Find and Replace Simplification

Sat Jul 20 17:56:22 EDT 2013

On 07/20/2013 02:37 PM, Joshua Landau wrote:
> On 20 July 2013 19:04, Dave Angel <davea at davea.name> wrote:
>> On 07/20/2013 01:03 PM, Joshua Landau wrote:
>>>
>>> Still, it seems to me that it should be optimizable for sensible
>>> builtin types such that .translate is significantly faster, as there's
>>> no theoretical extra work that .translate *has* to do that .replace
>>> does not, and .replace also has to rebuild the string a lot of times.
>>>
>>
>> translate is going to be faster (than replace) for Unicode if it has a
>> "large" table.  For example, to translate from ASCII to EBCDIC, where every
>> character in the string is replaced by a new one.  I have no idea what the
>> cutoff is.  But of course, for a case like ASCII to EBCDIC, it would be very
>> tricky to do it with replaces, probably taking much more than the expected
>> 96 passes.
>
> My timings showed that for ".upper()", doing the full 26 passes "a" ->
> "A", it was *way* slower to use .translate than .replace, unless you
> used a list or equiv. with much faster lookup. Even then, it was
> slower to use .translate.
>
> I agree that for large tables it's obviously going to swing the other
> way, but by the time you're running .replace 26 times you wouldn't (at
> least I wouldn't) expect it still to be screamingly faster than
> .translate.
>
>> translate for byte strings is undoubtedly tons faster.  For byte strings,
>> the translation table is 256 bytes, and the inner loop is a simple lookup.
>
> For my above test, .translate is about 10x faster than iterated .replace.
>
>> But for Unicode, the table is a dict (or something very like it, I looked at
>> the C code, not the Python code).
>>
>> So for every character in the input string, it does a dict-type lookup,
>> before it can even decide if the character is going to change.
>
> The problem can be solved, I'd imagine, for builtin types. Just build
> an internal representation upon calling .translate that's faster. It's
> especially easy in the list case

What "list case"?  list doesn't have a replace() method or translate() 
method.

> -- just build a C array¹ at the start
> mapping int -> int and then have really fast C mapping speeds.

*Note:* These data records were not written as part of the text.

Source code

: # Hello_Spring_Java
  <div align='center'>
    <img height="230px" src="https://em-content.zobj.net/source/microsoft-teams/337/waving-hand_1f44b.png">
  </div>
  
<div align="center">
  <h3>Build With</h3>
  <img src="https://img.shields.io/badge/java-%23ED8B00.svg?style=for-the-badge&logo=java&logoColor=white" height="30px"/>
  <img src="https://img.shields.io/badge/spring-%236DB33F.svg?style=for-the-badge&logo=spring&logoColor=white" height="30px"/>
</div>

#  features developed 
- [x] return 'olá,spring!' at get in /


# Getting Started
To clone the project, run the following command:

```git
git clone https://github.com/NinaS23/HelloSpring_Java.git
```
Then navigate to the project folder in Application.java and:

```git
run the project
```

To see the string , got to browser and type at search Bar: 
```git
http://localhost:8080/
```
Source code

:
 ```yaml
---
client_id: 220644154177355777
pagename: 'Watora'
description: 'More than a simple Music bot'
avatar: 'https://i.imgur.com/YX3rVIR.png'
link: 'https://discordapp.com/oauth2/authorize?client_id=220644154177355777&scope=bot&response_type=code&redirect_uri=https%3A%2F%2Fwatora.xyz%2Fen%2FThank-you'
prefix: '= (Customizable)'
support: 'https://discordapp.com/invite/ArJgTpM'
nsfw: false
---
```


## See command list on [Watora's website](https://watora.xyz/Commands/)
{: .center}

As long as you can afford to have a list with a billion or so entries in 
it.  We are talking about strings and version 3.3, aren't we?  Of 
course, one could always examine the mapping object (table) and see what 
the max value was, and only build a "C array" if it was smaller than say 
50,000.

>
> For dictionaries, you can do the same thing -- you just have to make
> sure you're not breaking any memory barriers.
>
> ¹ I don't do C or other low level languages, so my knowledge in this
> area is embarrassingly bad
>
>> Just for reference, the two files I was looking at were:
>>
>> objects/unicodeobject.c
>> objects/bytesobject.c
>>
>> Extracted from the bz2 downloaded from the page:
>>      http://hg.python.org/cpython
>
> I didn't look at bytes first time, I might take a look later.
>

-- 
DaveA